= Shauna A. Levy =

Shauna A. Levy (born in Montréal) is a Canadian entrepreneur and content creator. She is the founder and CEO of MADGE AND MERCER MODERN APOTHECARY. She is the former Interim CEO of byMINISTRY, an experiential lifestyle brand for the premium cannabis market.
==Career==
In 1998, Levy cofounded IDS (Interior Design Show) with her father Steven Levy (who also cofounded the One of a Kind Shows), now the largest design fair in North America. At the time, public awareness of design was low and the show provided an opportunity for the general public to see what was new in the world of design. Levy was one of the first in Toronto to invite globally celebrated designers and architects including John Pawson, Marcel Wanders, Bjarke Ingels, Yves Behar, Patricia Urquila, Tom Dixon and many others to speak and share their work. She also believed in the importance of celebrating Canadian Design heroes and created many exhibits and opportunities to do so. Over 50,000 people annually attend over the 4 day event.
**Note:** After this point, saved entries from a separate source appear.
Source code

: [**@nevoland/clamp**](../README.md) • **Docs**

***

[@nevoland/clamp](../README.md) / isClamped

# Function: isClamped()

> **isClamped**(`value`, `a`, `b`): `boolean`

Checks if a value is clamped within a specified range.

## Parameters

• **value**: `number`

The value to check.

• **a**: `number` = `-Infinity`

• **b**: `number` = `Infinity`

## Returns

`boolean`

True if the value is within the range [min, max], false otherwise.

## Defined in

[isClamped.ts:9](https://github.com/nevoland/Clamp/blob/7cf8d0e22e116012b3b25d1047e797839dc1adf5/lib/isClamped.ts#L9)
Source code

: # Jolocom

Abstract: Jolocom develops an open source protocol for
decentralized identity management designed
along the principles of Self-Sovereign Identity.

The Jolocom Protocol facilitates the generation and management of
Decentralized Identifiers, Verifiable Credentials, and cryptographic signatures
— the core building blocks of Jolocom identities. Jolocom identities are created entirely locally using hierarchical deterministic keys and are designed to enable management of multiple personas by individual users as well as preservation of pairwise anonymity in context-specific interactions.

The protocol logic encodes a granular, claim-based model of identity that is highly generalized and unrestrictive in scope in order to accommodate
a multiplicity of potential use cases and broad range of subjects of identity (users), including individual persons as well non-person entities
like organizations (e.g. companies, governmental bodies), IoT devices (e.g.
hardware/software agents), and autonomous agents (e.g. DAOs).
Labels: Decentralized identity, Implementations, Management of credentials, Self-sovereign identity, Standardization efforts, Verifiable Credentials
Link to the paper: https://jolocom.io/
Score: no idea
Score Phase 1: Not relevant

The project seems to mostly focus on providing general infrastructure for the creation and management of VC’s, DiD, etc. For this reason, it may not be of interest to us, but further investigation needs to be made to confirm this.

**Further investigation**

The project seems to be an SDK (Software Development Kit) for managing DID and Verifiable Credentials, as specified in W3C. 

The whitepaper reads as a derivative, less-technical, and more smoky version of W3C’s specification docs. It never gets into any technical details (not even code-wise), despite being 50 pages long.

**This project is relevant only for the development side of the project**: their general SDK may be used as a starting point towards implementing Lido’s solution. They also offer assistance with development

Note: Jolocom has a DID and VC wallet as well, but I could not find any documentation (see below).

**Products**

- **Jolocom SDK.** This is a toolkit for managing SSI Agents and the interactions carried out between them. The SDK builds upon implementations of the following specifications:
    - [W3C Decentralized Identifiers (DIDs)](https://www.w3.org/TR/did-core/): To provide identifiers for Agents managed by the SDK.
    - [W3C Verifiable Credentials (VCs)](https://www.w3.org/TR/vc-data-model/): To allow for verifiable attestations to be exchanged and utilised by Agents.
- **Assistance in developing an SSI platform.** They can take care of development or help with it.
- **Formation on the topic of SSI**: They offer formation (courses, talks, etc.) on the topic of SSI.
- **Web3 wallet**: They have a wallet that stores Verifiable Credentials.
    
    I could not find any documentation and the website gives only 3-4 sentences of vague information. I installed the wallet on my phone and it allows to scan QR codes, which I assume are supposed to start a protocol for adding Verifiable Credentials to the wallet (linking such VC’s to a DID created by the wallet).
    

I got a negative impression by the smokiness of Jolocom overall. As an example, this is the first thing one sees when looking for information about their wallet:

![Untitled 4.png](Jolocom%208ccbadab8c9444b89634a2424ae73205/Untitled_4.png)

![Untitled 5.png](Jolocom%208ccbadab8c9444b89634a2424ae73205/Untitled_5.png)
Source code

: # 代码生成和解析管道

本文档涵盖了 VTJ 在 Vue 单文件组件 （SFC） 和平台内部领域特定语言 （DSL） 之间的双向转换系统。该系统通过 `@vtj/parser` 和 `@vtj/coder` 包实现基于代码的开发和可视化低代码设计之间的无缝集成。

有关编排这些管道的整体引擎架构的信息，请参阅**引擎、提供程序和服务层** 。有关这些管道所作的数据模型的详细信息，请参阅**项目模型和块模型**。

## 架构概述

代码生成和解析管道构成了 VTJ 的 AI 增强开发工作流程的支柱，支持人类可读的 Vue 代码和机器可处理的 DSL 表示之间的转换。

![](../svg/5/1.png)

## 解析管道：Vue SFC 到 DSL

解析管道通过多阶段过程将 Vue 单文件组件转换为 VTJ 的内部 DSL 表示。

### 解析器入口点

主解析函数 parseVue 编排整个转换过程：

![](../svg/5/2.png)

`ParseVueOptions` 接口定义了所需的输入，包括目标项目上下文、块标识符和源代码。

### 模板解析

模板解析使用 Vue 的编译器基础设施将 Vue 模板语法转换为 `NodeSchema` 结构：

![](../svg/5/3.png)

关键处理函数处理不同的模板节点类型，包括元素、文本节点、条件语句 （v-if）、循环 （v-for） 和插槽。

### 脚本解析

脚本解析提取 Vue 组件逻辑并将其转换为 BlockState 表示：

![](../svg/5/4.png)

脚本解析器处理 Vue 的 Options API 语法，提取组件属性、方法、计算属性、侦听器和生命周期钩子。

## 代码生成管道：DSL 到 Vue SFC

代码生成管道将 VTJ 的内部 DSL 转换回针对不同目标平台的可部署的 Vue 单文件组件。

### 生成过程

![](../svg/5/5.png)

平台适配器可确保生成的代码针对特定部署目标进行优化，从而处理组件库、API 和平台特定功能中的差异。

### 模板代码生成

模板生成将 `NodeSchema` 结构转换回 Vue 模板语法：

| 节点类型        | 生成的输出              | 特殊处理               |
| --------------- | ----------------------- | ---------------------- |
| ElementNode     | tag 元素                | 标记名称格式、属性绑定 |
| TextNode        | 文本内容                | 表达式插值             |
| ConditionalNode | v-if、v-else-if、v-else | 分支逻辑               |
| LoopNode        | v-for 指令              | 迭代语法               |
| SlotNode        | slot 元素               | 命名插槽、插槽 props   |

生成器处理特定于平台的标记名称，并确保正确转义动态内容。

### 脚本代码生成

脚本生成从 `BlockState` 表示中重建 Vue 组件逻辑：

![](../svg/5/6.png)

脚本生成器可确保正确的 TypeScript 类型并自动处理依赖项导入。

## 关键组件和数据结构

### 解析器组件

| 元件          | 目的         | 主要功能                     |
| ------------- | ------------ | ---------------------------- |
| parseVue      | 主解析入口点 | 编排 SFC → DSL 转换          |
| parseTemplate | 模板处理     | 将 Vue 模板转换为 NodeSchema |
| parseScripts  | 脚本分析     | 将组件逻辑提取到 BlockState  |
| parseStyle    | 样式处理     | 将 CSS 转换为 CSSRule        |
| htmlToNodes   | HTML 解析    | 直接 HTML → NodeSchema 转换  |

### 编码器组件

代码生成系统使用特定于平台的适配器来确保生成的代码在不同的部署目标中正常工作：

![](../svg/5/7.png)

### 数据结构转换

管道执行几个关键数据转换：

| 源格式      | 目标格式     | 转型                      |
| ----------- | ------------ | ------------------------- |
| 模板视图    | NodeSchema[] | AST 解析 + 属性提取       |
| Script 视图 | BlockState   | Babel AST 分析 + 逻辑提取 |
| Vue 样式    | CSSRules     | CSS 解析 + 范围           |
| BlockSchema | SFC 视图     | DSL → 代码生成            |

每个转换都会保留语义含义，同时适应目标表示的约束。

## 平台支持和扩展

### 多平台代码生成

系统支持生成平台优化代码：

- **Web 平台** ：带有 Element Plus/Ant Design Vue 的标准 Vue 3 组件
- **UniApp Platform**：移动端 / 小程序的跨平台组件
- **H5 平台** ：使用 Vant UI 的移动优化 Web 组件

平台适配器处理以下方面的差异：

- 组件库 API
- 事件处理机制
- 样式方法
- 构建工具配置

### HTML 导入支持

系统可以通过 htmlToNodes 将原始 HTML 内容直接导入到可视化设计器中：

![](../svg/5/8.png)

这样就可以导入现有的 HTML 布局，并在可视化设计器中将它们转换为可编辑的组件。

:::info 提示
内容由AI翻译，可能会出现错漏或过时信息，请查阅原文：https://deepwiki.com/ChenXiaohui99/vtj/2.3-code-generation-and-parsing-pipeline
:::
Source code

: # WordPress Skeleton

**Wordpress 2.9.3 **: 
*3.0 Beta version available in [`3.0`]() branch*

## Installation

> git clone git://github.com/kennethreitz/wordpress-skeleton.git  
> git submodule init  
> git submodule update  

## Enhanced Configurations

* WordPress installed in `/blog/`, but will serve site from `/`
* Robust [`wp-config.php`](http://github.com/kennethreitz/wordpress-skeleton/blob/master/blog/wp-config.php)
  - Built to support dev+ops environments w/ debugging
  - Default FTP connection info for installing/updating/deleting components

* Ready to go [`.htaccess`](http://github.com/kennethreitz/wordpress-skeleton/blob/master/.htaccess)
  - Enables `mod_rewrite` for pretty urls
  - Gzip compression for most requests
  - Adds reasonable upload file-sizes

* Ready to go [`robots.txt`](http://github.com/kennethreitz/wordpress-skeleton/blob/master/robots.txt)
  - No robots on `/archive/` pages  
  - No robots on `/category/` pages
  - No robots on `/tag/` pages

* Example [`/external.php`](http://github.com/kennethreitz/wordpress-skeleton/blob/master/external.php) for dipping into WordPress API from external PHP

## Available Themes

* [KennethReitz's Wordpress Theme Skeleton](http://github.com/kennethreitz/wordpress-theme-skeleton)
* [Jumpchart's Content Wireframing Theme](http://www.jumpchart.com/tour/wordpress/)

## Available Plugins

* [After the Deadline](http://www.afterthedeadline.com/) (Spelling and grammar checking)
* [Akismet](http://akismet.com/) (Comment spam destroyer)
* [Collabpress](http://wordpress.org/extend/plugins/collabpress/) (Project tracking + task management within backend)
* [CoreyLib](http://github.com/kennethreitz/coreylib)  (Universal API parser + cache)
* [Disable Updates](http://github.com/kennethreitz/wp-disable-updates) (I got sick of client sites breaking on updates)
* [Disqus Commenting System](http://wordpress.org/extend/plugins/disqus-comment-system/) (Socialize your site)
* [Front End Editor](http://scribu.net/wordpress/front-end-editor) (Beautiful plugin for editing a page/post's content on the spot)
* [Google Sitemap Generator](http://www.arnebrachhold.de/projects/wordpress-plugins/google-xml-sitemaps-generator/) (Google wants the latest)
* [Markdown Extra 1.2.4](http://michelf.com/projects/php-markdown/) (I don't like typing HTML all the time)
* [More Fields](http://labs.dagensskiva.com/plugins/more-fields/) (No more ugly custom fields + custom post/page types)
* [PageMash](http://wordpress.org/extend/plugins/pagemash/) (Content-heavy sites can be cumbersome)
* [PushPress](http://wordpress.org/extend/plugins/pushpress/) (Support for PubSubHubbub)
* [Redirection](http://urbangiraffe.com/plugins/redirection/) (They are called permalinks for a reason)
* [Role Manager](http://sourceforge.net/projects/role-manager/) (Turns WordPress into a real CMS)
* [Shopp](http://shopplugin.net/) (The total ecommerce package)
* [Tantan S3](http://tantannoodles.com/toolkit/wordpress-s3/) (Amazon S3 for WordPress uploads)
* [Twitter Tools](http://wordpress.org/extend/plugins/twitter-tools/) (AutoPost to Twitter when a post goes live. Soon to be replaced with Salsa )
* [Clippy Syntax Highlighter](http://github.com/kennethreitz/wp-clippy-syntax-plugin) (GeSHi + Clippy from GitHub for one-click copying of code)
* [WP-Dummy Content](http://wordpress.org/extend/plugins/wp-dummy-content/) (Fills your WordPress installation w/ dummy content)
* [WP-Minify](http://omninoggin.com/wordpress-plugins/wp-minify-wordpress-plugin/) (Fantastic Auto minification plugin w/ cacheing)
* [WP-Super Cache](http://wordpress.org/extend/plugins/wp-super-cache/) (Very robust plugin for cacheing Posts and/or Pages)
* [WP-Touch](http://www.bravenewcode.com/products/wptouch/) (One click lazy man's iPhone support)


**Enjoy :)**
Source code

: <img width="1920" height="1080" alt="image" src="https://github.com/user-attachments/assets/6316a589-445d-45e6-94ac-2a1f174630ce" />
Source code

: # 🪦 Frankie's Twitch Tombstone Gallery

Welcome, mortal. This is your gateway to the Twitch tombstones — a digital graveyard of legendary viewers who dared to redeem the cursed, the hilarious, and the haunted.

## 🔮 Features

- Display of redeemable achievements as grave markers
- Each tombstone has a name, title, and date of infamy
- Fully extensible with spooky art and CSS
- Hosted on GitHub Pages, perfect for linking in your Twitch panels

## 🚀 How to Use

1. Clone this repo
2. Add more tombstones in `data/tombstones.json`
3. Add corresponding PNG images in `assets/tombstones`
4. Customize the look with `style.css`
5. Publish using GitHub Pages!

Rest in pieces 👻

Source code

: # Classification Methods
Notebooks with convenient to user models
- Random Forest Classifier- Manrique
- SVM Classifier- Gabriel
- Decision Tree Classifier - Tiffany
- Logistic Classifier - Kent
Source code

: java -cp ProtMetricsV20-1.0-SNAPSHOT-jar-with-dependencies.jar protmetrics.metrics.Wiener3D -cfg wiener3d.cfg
Levy founded both the Interior Design Show (IDS) and Expo for Design Innovation & Technology (EDIT), and is the former president and CEO of Design Exchange (DX) in Toronto, Canada's only cultural institution dedicated exclusively to the pursuit of design excellence and innovation.

In 2018, Levy became the Interim CEO of byMINISTRY. In this capacity, Levy created and launched byMINISTRY, a cannabis-forward company with the mission of becoming the cultural authority in a post-normalization world. Working with Chef Ted Corrado as Director of Culinary, the duo were bringing his contemporary cooking style into the evolving world of adaptogenic superfoods and cannabistronomy.

During her time at the helm of Design Exchange(DX), Levy partnered with international organizations including the United Nations Development Programme, The Consulate-General of the Netherlands and governments including the Government of Ontario, and the City of Toronto. She has directed exhibits featuring Canadian and international designers and celebrated personalities, among them Pharrell Williams, Christian Louboutin, David Suzuki, Bruce Mau, and Richard Florida.
==Writing==
Levy has contributed articles on design fairs, events and trends for Canada's major daily newspapers, including The Globe and Mail, Toronto Star, National Post and publications including Azure, Canadian Interiors and Style at Home. Interior Designers of Canada (IDC) and the International Interior Design Association (IIDA) recognized Levy with the prestigious 2015 Leadership Award of Excellence.
==Awards and recognition==
Levy was named Women of the Year 2021 by Bay Street Bull, and as one of top 4 Entrepreneurs to watch in Canadian cannabis beauty and wellness.